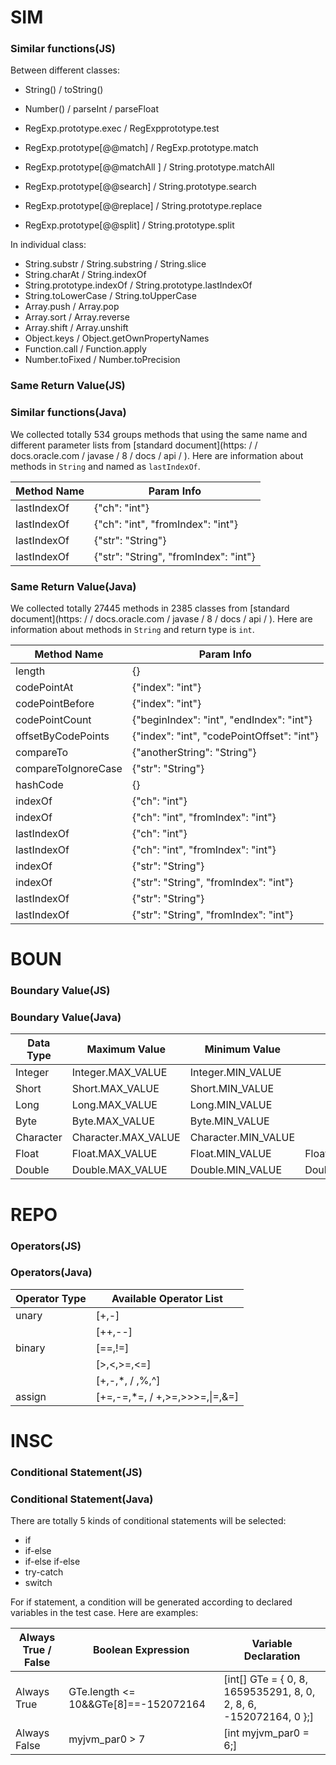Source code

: # SIM

### Similar functions(JS)

Between different classes:

- String() / toString()
- Number() / parseInt / parseFloat

- RegExp.prototype.exec / RegExpprototype.test
- RegExp.prototype[@@match]  / RegExp.prototype.match
- RegExp.prototype[@@matchAll ] / String.prototype.matchAll
- RegExp.prototype[@@search] / String.prototype.search
- RegExp.prototype[@@replace] / String.prototype.replace
- RegExp.prototype[@@split] / String.prototype.split

In individual class:

- String.substr / String.substring / String.slice
- String.charAt / String.indexOf
- String.prototype.indexOf / String.prototype.lastIndexOf
- String.toLowerCase / String.toUpperCase
- Array.push / Array.pop
- Array.sort / Array.reverse
- Array.shift / Array.unshift
- Object.keys / Object.getOwnPropertyNames
- Function.call / Function.apply
- Number.toFixed / Number.toPrecision

### Same Return Value(JS)



### Similar functions(Java)

We collected totally 534 groups methods that using the same name and different parameter lists from [standard document](https: /  / docs.oracle.com / javase / 8 / docs / api / ). Here are information about methods in `String` and named as `lastIndexOf`.

| Method Name | Param Info                            |
| ----------- | ------------------------------------- |
| lastIndexOf | {"ch": "int"}                         |
| lastIndexOf | {"ch": "int", "fromIndex": "int"}     |
| lastIndexOf | {"str": "String"}                     |
| lastIndexOf | {"str": "String", "fromIndex": "int"} |



### Same Return Value(Java)

We collected totally 27445 methods in 2385 classes from [standard document](https: /  / docs.oracle.com / javase / 8 / docs / api / ). Here are information about methods in `String` and return type is `int`.

| Method Name         | Param Info                                 |
| ------------------- | ------------------------------------------ |
| length              | {}                                         |
| codePointAt         | {"index": "int"}                           |
| codePointBefore     | {"index": "int"}                           |
| codePointCount      | {"beginIndex": "int", "endIndex": "int"}   |
| offsetByCodePoints  | {"index": "int", "codePointOffset": "int"} |
| compareTo           | {"anotherString": "String"}                |
| compareToIgnoreCase | {"str": "String"}                          |
| hashCode            | {}                                         |
| indexOf             | {"ch": "int"}                              |
| indexOf             | {"ch": "int", "fromIndex": "int"}          |
| lastIndexOf         | {"ch": "int"}                              |
| lastIndexOf         | {"ch": "int", "fromIndex": "int"}          |
| indexOf             | {"str": "String"}                          |
| indexOf             | {"str": "String", "fromIndex": "int"}      |
| lastIndexOf         | {"str": "String"}                          |
| lastIndexOf         | {"str": "String", "fromIndex": "int"}      |



# BOUN

### Boundary Value(JS)



### Boundary Value(Java)

| Data Type | Maximum Value       | Minimum Value       | Positive Infinity        | Negative Infinity        | NaN        |
| --------- | ------------------- | ------------------- | ------------------------ | ------------------------ | ---------- |
| Integer   | Integer.MAX_VALUE   | Integer.MIN_VALUE   |                          |                          |            |
| Short     | Short.MAX_VALUE     | Short.MIN_VALUE     |                          |                          |            |
| Long      | Long.MAX_VALUE      | Long.MIN_VALUE      |                          |                          |            |
| Byte      | Byte.MAX_VALUE      | Byte.MIN_VALUE      |                          |                          |            |
| Character | Character.MAX_VALUE | Character.MIN_VALUE |                          |                          |            |
| Float     | Float.MAX_VALUE     | Float.MIN_VALUE     | Float.POSITIVE_INFINITY  | Float.NEGATIVE_INFINITY  | Float.NaN  |
| Double    | Double.MAX_VALUE    | Double.MIN_VALUE    | Double.POSITIVE_INFINITY | Double.NEGATIVE_INFINITY | Double.NaN |



# REPO

### Operators(JS)

### Operators(Java)

| Operator Type | Available Operator List         |
| ------------- | ------------------------------- |
| unary         | [+,-]                           |
|               | [++,--]                         |
| binary        | [==,!=]                         |
|               | [>,<,>=,<=]                     |
|               | [+,-,*, / ,%,^]                 |
| assign        | [+=,-=,*=, / +,>=,>>>=,\|=,\&=] |



#  INSC 

### Conditional Statement(JS)

### Conditional Statement(Java)

There are totally 5 kinds of conditional statements will be selected:

- if
- if-else
- if-else if-else
- try-catch
- switch

For if statement, a condition will be generated according to declared variables in the test case. Here are examples:

| Always True / False | Boolean Expression                   | Variable Declaration                                         |
| ------------------- | ------------------------------------ | ------------------------------------------------------------ |
| Always True         | GTe.length <= 10&&GTe[8]==-152072164 | [int[] GTe = { 0, 8, 1659535291, 8, 0, 2, 8, 6, -152072164, 0 };] |
| Always False        | myjvm_par0 > 7                       | [int myjvm_par0 = 6;]                                        |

● ● ● ●

The task
Check each line of the listing above, and copy it if it contains the word "Number".

Finished exercise
- Number() / parseInt / parseFloat
- Number.toFixed / Number.toPrecision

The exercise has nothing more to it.